From OpenStreetMap Wiki
Jump to navigation Jump to search

How can we make OSM work better?

OSM is a highly database intensive project. A technical barrier to performance is hard drive latency. The impact of this can be reduced by using plenty of memory on the database server. The more memory we have, the more likely the data being requested will be in low-latency main system memory rather than having to be fetched from hard drive. As the price of Flash memory continues to drop and the density increases, we could consider using flash main storage some time in the next few years. Being solid state, it removes the mechanical latency barrier of hard drives.

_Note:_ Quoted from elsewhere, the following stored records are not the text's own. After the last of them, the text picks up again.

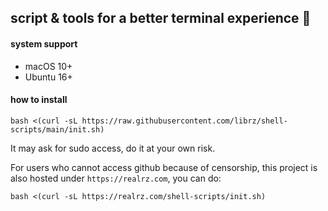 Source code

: ## script & tools for a better terminal experience 🚀

#### system support

- macOS 10+
- Ubuntu 16+

#### how to install

`bash <(curl -sL https://raw.githubusercontent.com/librz/shell-scripts/main/init.sh)`

It may ask for sudo access, do it at your own risk.

For users who cannot access github because of censorship, this project is also hosted under `https://realrz.com`, you can do:

`bash <(curl -sL https://realrz.com/shell-scripts/init.sh)`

In the short-medium term, our API server needs a little more memory, and our database server needs as much memory as we can get. There are many non-hardware methods we can investigate to improve system performance. For example, mapping lat/lon to a single integer tile column in the database then selecting based on tile rather than lat/lon. Perhaps also a many-many table mapping objects to tiles will simplify and improve accuracy of select queries on OSM data at the expense of increased insert complexity.

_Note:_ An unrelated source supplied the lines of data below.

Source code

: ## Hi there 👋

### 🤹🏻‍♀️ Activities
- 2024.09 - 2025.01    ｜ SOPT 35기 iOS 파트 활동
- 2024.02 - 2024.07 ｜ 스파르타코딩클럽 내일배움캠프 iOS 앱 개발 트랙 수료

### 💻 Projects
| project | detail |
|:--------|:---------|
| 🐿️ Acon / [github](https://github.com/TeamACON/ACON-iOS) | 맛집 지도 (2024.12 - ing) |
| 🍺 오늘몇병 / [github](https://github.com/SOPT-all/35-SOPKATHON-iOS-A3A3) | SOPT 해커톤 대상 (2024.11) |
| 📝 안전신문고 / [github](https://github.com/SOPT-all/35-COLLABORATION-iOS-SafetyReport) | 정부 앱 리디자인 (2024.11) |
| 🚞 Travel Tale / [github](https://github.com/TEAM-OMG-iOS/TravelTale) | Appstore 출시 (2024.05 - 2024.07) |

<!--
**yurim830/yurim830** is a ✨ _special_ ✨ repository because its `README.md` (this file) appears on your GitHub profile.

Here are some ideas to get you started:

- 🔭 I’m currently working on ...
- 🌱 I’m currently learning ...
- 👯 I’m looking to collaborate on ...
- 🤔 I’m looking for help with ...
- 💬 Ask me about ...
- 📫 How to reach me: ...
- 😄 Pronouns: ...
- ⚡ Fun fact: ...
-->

Current plans are to build a new master DB server, then move current DB server to slave role. Slave DB server used for less responsiveness-sensitive roles such as serving larger OSM data sets and GPX tracks. Main database reserved for time-sensitive roles- delivering smaller chunks of OSM data to the applet and JOSM and receiving OSM updates.

What do we need?

 Dual core Athlon 64 socket AM2. 
 Motherboard Not yet selected
 8Gb DDR2 DIMMs 4×2Gb.
 4×76Gb high perf 10–15k hard drives
 Purchased LSILogic Mylex AcceleRAID 170 U160 SCSI RAID Controller on eBay for £27. Tests in multi-drive mode so far disappointing. 
   May buy/try a different controller. (such as an areca SATA RAID Controller ?? ;D )
 1Gb for API server
 Good performance drive and controller for tiles@home on dev.

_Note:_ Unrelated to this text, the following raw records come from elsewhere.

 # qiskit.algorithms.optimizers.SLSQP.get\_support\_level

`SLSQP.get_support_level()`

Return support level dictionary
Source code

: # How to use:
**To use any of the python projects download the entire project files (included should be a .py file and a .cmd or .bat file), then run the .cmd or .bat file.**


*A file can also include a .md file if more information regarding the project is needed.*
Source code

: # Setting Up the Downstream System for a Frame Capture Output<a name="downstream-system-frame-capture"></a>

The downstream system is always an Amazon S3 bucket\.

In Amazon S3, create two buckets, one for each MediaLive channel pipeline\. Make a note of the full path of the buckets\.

If you would like to make a donation of hardware or money to update our servers, please contact one of our sysadmins. Probably best to contact me Nick Hill directly, as I buy the server hardware. Donations can be made with SWIFT and IBAN.

Recent Received Donations

 24/02/07 23:54 £100 Anonymous (NH funds)
 26/2/07 01:43 £450 Anonymous (money from original commitment to buy memory) (NH funds)
 26/2/07 £100 Anonymous (in central funds as of 26 Feb)
 26/2/07 £10 Anonymous (in central funds as of 26 Feb)
 28/2/07 £50 RalfZ (PayPal to NH)
 01/3/07 £30 Higgy (Cheque to NH)
 02/03/07 £100 Anonymous (Paypal to NH).
 2/3/07 £60.36 (orig 90 EUR) IBAN Anonymous
 3/3/07 £500.00 Anonymous BACS NH funds
 5/3/07 £19.38 (£10 Forex dealing fee applied and E5.16 by sending bank) (orig 50 EUR) Swift Anonymous
 9 Mar-
 9/3/07 £200.00 additional from original commitment to buy memory Anonymous Paypal (NH funds)

Above Donations Spent

 1509.74 Gross Balance NH funds 28/3/07
 -32.85 Paypal fees to 8/3/07
 1476.89 Nett balance NH funds 8/3/07
 -615.41 4x2Gb DDR2 Dimms IT247 order No 537-SO30149710 ETA 15/3/07
  -40.00 160Gb HDD supplied 2nd March for Tiles@home on dev
  -27.00 Mylex Acceleraid 160
 -420.72 Mainboard, processor, 430w Hiper PSU, memory for old DB/ exchange DIMMS to API machine - API to 2Gb old DB to 4Gb, SATA HDD for DB boot. Ebuyer order no 8285479
  -27.95 Used dual-channel adaptec 3200S RAID card possibly to use in place of Mylex. (Further tests to be performed).
 -250.00 Four 1200h used 10K RPM U320 SCSI 79GB hard drives. High performance Compaq. Bonnie ++ shows 478 seeks/sec on one drive.
  -16.00 Four SCA to UW SCSI adapters
  -10.00 4 drop UW SCSI cable
 102.66 in NH funds as of 28/3/07

Discussion on Hardware

sxpert wrote:

   areca SATA II controllers are probably a better choice, with respect to disk prices. 
   also more drives are possibly more interesting than faster drive with respect to speed (more independent heads == lower latency)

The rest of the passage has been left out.